Veins and lymphatics travel together, and often blood leaks into the dilated lymphatics. This can result in blood blisters and bloody crusts (angiokeratomas) on the surface of the skin which connect to deeper lymphatics below. When the skin blisters and crusts rupture, leakage of bloody lymph may give the appearance of significant bleeding. The drainage is mostly bloody water that doesn’t clot like normal blood, which can be a nuisance for parents and patients.

Lymphatic malformations can also put patients at higher risk for infections. Infections (such as cellulitis) require antibiotic therapy. If oral antibiotics are not sufficient, patients must be admitted to the hospital for intravenous antibiotics.

Lymphatic malformations of the neck region were historically called cystic hygromas. They often contain a combination of micro and macrocysts. When present in newborns, these malformations can cause significant airway problems.

Lymphatic malformations of the lower extremities may be apparent at birth or may not appear until later in life as gravity begins to take effect and water accumulates in the tissues. Puberty may also play a role in the onset of edema. Various names have been given to these lymphatic malformations of the lower extremities, including lymphedema praecox, Meige’s syndrome and Milroy’s disease. A dominant hereditary component may be present due to mutations in genes that control blood vessel growth factors.

Treatment

Because lymphatic cysts may drain and shrink spontaneously, conservative observation is a reasonable treatment option when the airway is not involved, but it is not predictable.

Sclerotherapy is the most common treatment for large macrocysts. Therapy may require several consecutive days of injection and catheter drainage combined with intubation to protect the airway. Patients undergoing sclerotherapy for large macrocysts will be monitored in an intensive care unit setting.

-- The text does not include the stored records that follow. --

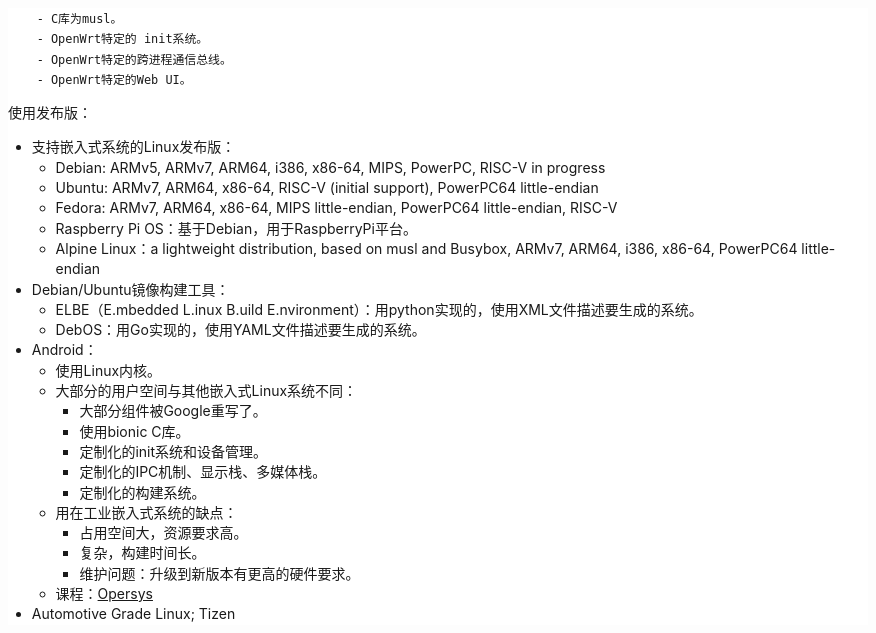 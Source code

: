 		- C库为musl。
		- OpenWrt特定的 init系统。
		- OpenWrt特定的跨进程通信总线。
		- OpenWrt特定的Web UI。


使用发布版：
- 支持嵌入式系统的Linux发布版：
	- Debian: ARMv5, ARMv7, ARM64, i386, x86-64, MIPS, PowerPC, RISC-V in progress 
	- Ubuntu: ARMv7, ARM64, x86-64, RISC-V (initial support), PowerPC64 little-endian
	- Fedora: ARMv7, ARM64, x86-64, MIPS little-endian, PowerPC64 little-endian, RISC-V
	- Raspberry Pi OS：基于Debian，用于RaspberryPi平台。
	- Alpine Linux：a lightweight distribution, based on musl and Busybox, ARMv7, ARM64, i386, x86-64, PowerPC64 little-endian
- Debian/Ubuntu镜像构建工具：
	- ELBE（E.mbedded L.inux B.uild E.nvironment）：用python实现的，使用XML文件描述要生成的系统。
	- DebOS：用Go实现的，使用YAML文件描述要生成的系统。
- Android：
	- 使用Linux内核。
	- 大部分的用户空间与其他嵌入式Linux系统不同：
		- 大部分组件被Google重写了。
		- 使用bionic C库。
		- 定制化的init系统和设备管理。
		- 定制化的IPC机制、显示栈、多媒体栈。
		- 定制化的构建系统。
	- 用在工业嵌入式系统的缺点：
		- 占用空间大，资源要求高。
		- 复杂，构建时间长。
		- 维护问题：升级到新版本有更高的硬件要求。
	- 课程：[Opersys](https://www.opersys.com/training/embedded-android-training/)
- Automotive Grade Linux; Tizen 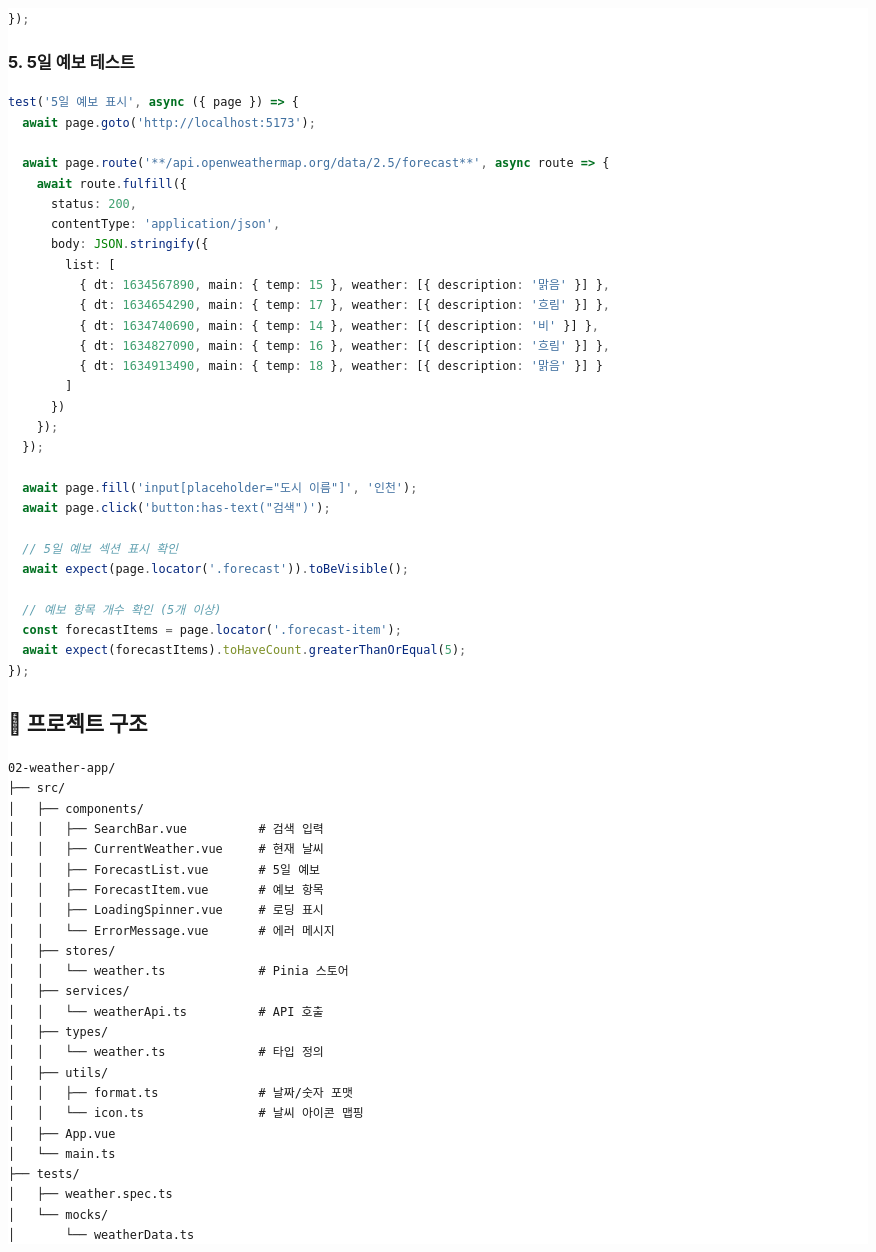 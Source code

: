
 ```typescript
});
```

### 5. 5일 예보 테스트
```typescript
test('5일 예보 표시', async ({ page }) => {
  await page.goto('http://localhost:5173');
  
  await page.route('**/api.openweathermap.org/data/2.5/forecast**', async route => {
    await route.fulfill({
      status: 200,
      contentType: 'application/json',
      body: JSON.stringify({
        list: [
          { dt: 1634567890, main: { temp: 15 }, weather: [{ description: '맑음' }] },
          { dt: 1634654290, main: { temp: 17 }, weather: [{ description: '흐림' }] },
          { dt: 1634740690, main: { temp: 14 }, weather: [{ description: '비' }] },
          { dt: 1634827090, main: { temp: 16 }, weather: [{ description: '흐림' }] },
          { dt: 1634913490, main: { temp: 18 }, weather: [{ description: '맑음' }] }
        ]
      })
    });
  });
  
  await page.fill('input[placeholder="도시 이름"]', '인천');
  await page.click('button:has-text("검색")');
  
  // 5일 예보 섹션 표시 확인
  await expect(page.locator('.forecast')).toBeVisible();
  
  // 예보 항목 개수 확인 (5개 이상)
  const forecastItems = page.locator('.forecast-item');
  await expect(forecastItems).toHaveCount.greaterThanOrEqual(5);
});
```

## 📁 프로젝트 구조

```
02-weather-app/
├── src/
│   ├── components/
│   │   ├── SearchBar.vue          # 검색 입력
│   │   ├── CurrentWeather.vue     # 현재 날씨
│   │   ├── ForecastList.vue       # 5일 예보
│   │   ├── ForecastItem.vue       # 예보 항목
│   │   ├── LoadingSpinner.vue     # 로딩 표시
│   │   └── ErrorMessage.vue       # 에러 메시지
│   ├── stores/
│   │   └── weather.ts             # Pinia 스토어
│   ├── services/
│   │   └── weatherApi.ts          # API 호출
│   ├── types/
│   │   └── weather.ts             # 타입 정의
│   ├── utils/
│   │   ├── format.ts              # 날짜/숫자 포맷
│   │   └── icon.ts                # 날씨 아이콘 맵핑
│   ├── App.vue
│   └── main.ts
├── tests/
│   ├── weather.spec.ts
│   └── mocks/
│       └── weatherData.ts
```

Lymphatic malformations comprised of mostly microcysts don’t respond as well to sclerotherapy, and sometimes surgical debulking is useful to decrease the soft tissue fullness. However, lymphatic malformations are associated with repeated bouts of inflammation, which can make dissection difficult. Injury to facial nerves during surgical resection is also a significant concern. Careful nerve monitoring and the use of nerve stimulators to identify important nerves during the operation are used to decrease this risk.

The carbon dioxide laser and a KTP laser are sometimes useful for superficial skin lymphatic cysts and angiokeratomas. The treatments are not curative, but they may result in significant improvement, especially for problematic areas that tend to bleed.

For lymphatic malformations of the lower extremities, surgical treatment tends to be suboptimal, and a lifetime of compression stockings and compression pumps may provide the best long-term results.

Lymph node transfers, which are effective for acquired lymphedema after lymph node dissections for cancer surgery, are not expected to be useful in hereditary lymphedema and congenital lymphatic malformations because of the lack of normal lymphatics.